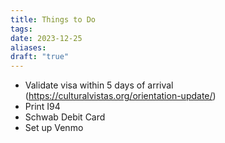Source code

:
 ```yaml
---
title: Things to Do
tags: 
date: 2023-12-25
aliases: 
draft: "true"
---
```

- Validate visa within 5 days of arrival (https://culturalvistas.org/orientation-update/)
- Print I94
- Schwab Debit Card
- Set up Venmo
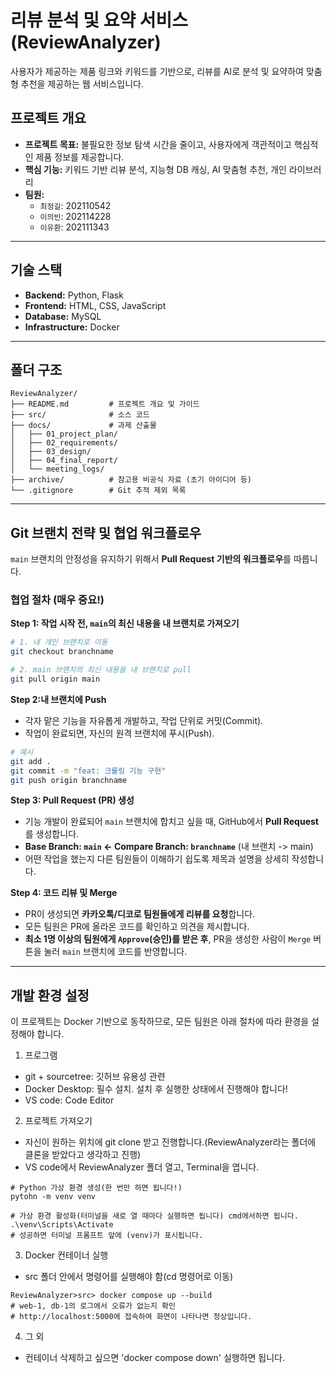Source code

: # 리뷰 분석 및 요약 서비스 (ReviewAnalyzer)

사용자가 제공하는 제품 링크와 키워드를 기반으로, 리뷰를 AI로 분석 및 요약하여 맞춤형 추천을 제공하는 웹 서비스입니다.

## 프로젝트 개요

- **프로젝트 목표:** 불필요한 정보 탐색 시간을 줄이고, 사용자에게 객관적이고 핵심적인 제품 정보를 제공합니다.
- **핵심 기능:** 키워드 기반 리뷰 분석, 지능형 DB 캐싱, AI 맞춤형 추천, 개인 라이브러리
- **팀원:**
  - `최정길`: 202110542
  - `이의빈`: 202114228
  - `이유환`: 202111343

---

## 기술 스택

- **Backend:** Python, Flask
- **Frontend:** HTML, CSS, JavaScript
- **Database:** MySQL
- **Infrastructure:** Docker

---

## 폴더 구조

```
ReviewAnalyzer/
├── README.md         # 프로젝트 개요 및 가이드
├── src/              # 소스 코드
├── docs/             # 과제 산출물
│   ├── 01_project_plan/
│   ├── 02_requirements/
│   ├── 03_design/
│   ├── 04_final_report/
│   └── meeting_logs/
├── archive/          # 참고용 비공식 자료 (초기 아이디어 등)
└── .gitignore        # Git 추적 제외 목록
```

---

## Git 브랜치 전략 및 협업 워크플로우

`main` 브랜치의 안정성을 유지하기 위해서 **Pull Request 기반의 워크플로우**를 따릅니다.

### 협업 절차 (매우 중요!)

**Step 1: 작업 시작 전, `main`의 최신 내용을 내 브랜치로 가져오기**

```bash
# 1. 내 개인 브랜치로 이동
git checkout branchname

# 2. main 브랜치의 최신 내용을 내 브랜치로 pull
git pull origin main
```

**Step 2:내 브랜치에 Push**

- 각자 맡은 기능을 자유롭게 개발하고, 작업 단위로 커밋(Commit).
- 작업이 완료되면, 자신의 원격 브랜치에 푸시(Push).

```bash
# 예시
git add .
git commit -m "feat: 크롤링 기능 구현"
git push origin branchname
```

**Step 3: Pull Request (PR) 생성**

- 기능 개발이 완료되어 `main` 브랜치에 합치고 싶을 때, GitHub에서 **Pull Request**를 생성합니다.
- **Base Branch: `main` <- Compare Branch: `branchname`** (내 브랜치 -> main)
- 어떤 작업을 했는지 다른 팀원들이 이해하기 쉽도록 제목과 설명을 상세히 작성합니다.

**Step 4: 코드 리뷰 및 Merge**

- PR이 생성되면 **카카오톡/디코로 팀원들에게 리뷰를 요청**합니다.
- 모든 팀원은 PR에 올라온 코드를 확인하고 의견을 제시합니다.
- **최소 1명 이상의 팀원에게 `Approve`(승인)를 받은 후**, PR을 생성한 사람이 `Merge` 버튼을 눌러 `main` 브랜치에 코드를 반영합니다.

---

## 개발 환경 설정

이 프로젝트는 Docker 기반으로 동작하므로, 모든 팀원은 아래 절차에 따라 환경을 설정해야 합니다.

1.  프로그램
- git + sourcetree: 깃허브 유용성 관련
- Docker Desktop: 필수 설치. 설치 후 실행한 상태에서 진행해야 합니다!
- VS code: Code Editor

2.  프로젝트 가져오기
- 자신이 원하는 위치에 git clone 받고 진행합니다.(ReviewAnalyzer라는 폴더에 클론을 받았다고 생각하고 진행)
-  VS code에서 ReviewAnalyzer 폴더 열고, Terminal을 엽니다.
```
# Python 가상 환경 생성(한 번만 하면 됩니다!)
pytohn -m venv venv

# 가상 환경 활성화(터미널을 새로 열 때마다 실행하면 됩니다) cmd에서하면 됩니다.
.\venv\Scripts\Activate
# 성공하면 터미널 프롬프트 앞에 (venv)가 표시됩니다.
```

3. Docker 컨테이너 실행  
- src 폴더 안에서 명령어를 실행해야 함(cd 명령어로 이동)
```VS code terminal
ReviewAnalyzer>src> docker compose up --build
# web-1, db-1의 로그에서 오류가 없는지 확인
# http://localhost:5000에 접속하여 화면이 나타나면 정상입니다.
```

4.  그 외
- 컨테이너 삭제하고 싶으면 'docker compose down' 실행하면 됩니다.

▶ _YOUR INSTRUCTIONS_
Exactly reproduce the lines that run from the first line of the listing above to the line containing "요약 서비스 (ReviewAnalyzer)", including both; omit the pictures.

▶ _ANSWER FOR THIS EXERCISE_
Source code

:
 ```yaml
---
title: Things to Do
tags: 
date: 2023-12-25
aliases: 
draft: "true"
---
```

- Validate visa within 5 days of arrival (https://culturalvistas.org/orientation-update/)
- Print I94
- Schwab Debit Card
- Set up Venmo
Source code

: # 리뷰 분석 및 요약 서비스 (ReviewAnalyzer)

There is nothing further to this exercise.